## Requirement
Return exactly the lines from the one that contains "따라서 promise를 반환하지" up to the last line of the listing, and nothing else.
Start of Dataset records
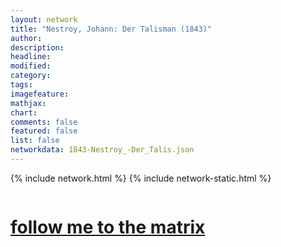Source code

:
```yaml
---
layout: network
title: "Nestroy, Johann: Der Talisman (1843)"
author:
description:
headline:
modified:
category:
tags: 
imagefeature: 
mathjax: 
chart: 
comments: false
featured: false
list: false
networkdata: 1843-Nestroy_-Der_Talis.json
---
```

{% include network.html %}
{% include network-static.html %}
<div class="row">
  <div class="small-5 small-centered columns"><a href="/matrix83"><h1>follow me to the matrix</h1></a>
</div>
</div>
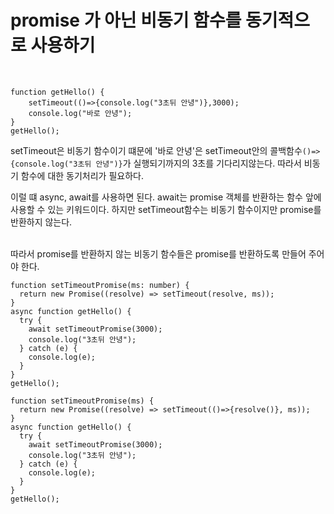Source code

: # promise 가 아닌 비동기 함수를 동기적으로 사용하기

<br />

```
function getHello() {
    setTimeout(()=>{console.log("3초뒤 안녕")},3000);
    console.log("바로 안녕");
}
getHello();
```

setTimeout은 비동기 함수이기 떄문에 '바로 안녕'은 setTimeout안의 콜백함수`()=>{console.log("3초뒤 안녕")}`가 실행되기까지의 3초를 기다리지않는다.
따라서 비동기 함수에 대한 동기처리가 필요하다.
<br />

이럴 떄 async, await를 사용하면 된다. await는 promise 객체를 반환하는 함수 앞에 사용할 수 있는 키워드이다.
하지만 setTimeout함수는 비동기 함수이지만 promise를 반환하지 않는다.

<br />
따라서 promise를 반환하지 않는 비동기 함수들은 promise를 반환하도록 만들어 주어야 한다.

```
function setTimeoutPromise(ms: number) {
  return new Promise((resolve) => setTimeout(resolve, ms));
}
async function getHello() {
  try {
    await setTimeoutPromise(3000);
    console.log("3초뒤 안녕");
  } catch (e) {
    console.log(e);
  }
}
getHello();
```

```
function setTimeoutPromise(ms) {
  return new Promise((resolve) => setTimeout(()=>{resolve()}, ms));
}
async function getHello() {
  try {
    await setTimeoutPromise(3000);
    console.log("3초뒤 안녕");
  } catch (e) {
    console.log(e);
  }
}
getHello();
```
End of Dataset records
## Exercise result
따라서 promise를 반환하지 않는 비동기 함수들은 promise를 반환하도록 만들어 주어야 한다.

```
function setTimeoutPromise(ms: number) {
  return new Promise((resolve) => setTimeout(resolve, ms));
}
async function getHello() {
  try {
    await setTimeoutPromise(3000);
    console.log("3초뒤 안녕");
  } catch (e) {
    console.log(e);
  }
}
getHello();
```

```
function setTimeoutPromise(ms) {
  return new Promise((resolve) => setTimeout(()=>{resolve()}, ms));
}
async function getHello() {
  try {
    await setTimeoutPromise(3000);
    console.log("3초뒤 안녕");
  } catch (e) {
    console.log(e);
  }
}
getHello();
```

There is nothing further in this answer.